Shipley was right, Jake thought, although not in the way he thought. Shipley meant that the goal of life was some sort of spiritual attainment, some inner peace. Jake knew better. The goal of life was survival. Happiness was an incidental side effect. If this plan worked, everyone would survive. Humans, Vines, even Furs.
Unless something went wrong. The best way to guard against that was to plan carefully for all contingencies. And no one was better at planning than Gail.
She already had the quee on her lap, although she hadn't activated it. She was, he guessed, mentally envisioning what she would send, revising and compressing. Ingrid was with her. Jake said, "Where's Lucy?"
Ingrid said, "Vine wanted her somewhere.

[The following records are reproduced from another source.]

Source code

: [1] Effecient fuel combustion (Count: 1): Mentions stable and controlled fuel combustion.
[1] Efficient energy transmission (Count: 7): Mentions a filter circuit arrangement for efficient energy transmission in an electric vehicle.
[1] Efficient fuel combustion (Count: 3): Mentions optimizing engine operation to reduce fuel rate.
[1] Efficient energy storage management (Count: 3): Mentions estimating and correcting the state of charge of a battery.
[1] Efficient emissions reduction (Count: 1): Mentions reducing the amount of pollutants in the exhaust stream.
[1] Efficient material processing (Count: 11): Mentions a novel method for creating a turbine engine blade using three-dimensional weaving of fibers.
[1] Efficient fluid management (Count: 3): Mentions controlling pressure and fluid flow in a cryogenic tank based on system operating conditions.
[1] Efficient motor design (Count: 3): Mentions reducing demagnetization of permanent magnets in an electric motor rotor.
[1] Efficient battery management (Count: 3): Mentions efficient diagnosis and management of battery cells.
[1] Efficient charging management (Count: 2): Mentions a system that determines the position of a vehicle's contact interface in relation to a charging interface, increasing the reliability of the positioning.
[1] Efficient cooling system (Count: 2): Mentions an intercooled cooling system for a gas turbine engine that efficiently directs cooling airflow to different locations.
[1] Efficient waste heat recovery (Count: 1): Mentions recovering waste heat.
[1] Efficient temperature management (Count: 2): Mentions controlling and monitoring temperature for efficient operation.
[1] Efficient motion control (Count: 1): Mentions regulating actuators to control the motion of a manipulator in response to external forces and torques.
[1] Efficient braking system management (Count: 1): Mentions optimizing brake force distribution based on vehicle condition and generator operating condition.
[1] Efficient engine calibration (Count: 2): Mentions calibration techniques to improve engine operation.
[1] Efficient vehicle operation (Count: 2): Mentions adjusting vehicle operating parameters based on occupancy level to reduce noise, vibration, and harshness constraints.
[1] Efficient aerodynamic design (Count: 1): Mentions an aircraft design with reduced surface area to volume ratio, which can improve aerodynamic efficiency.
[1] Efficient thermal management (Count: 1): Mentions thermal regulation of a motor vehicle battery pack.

It opened a special path for her and closed it up afterward." Ingrid's voice held resentment: Why Lucy and not her?
Some things never changed.
Jake said, "How could Vine tell Lucy it wanted her somewhere?" The only translator remained on the main island.
"It opened a path and a tendril wrapped around Lucy's hand and tugged at her," Ingrid said. "Not by force," she added hastily, seeing Jake's face. "Lucy didn't have to go. She chose to go."
Franz Mueller, his eyes and flesh dissolving ... But Jake couldn't think that way. He had to trust the Vines. There was no other choice. "Did the Vines take Karim, too?"
"Yes, but in a different direction."
To wherever the bridge was, Jake thought. Karim was going to get a crash course in flying a Fur ship. If that was possible. It should be—after all, the Vines flew Fur craft, and they didn't even have eyes.
To Gail he said, "I want you to get Shipley and Nan back here in the infirmary so I can talk to Vine alone."
Gail said flatly, "Nan won't go anywhere just because I ask her. She thinks that what we're doing, what Vine is doing, is nothing more than experimenting on advanced species for purposes of genocide. No better than what the Liberation Science Rebels did in Dakar."
Jake said, "Yes. That's why I want to talk to Vine without her."
"Why do you—"
Ingrid interrupted Gail. "Jake, I don't think you have to be beside the translator for Vine to hear you. Dr. Shipley must have asked it to get us all out of the way so he could speak to Vine alone, and he must have done it someplace else than the translator because that's where we all were."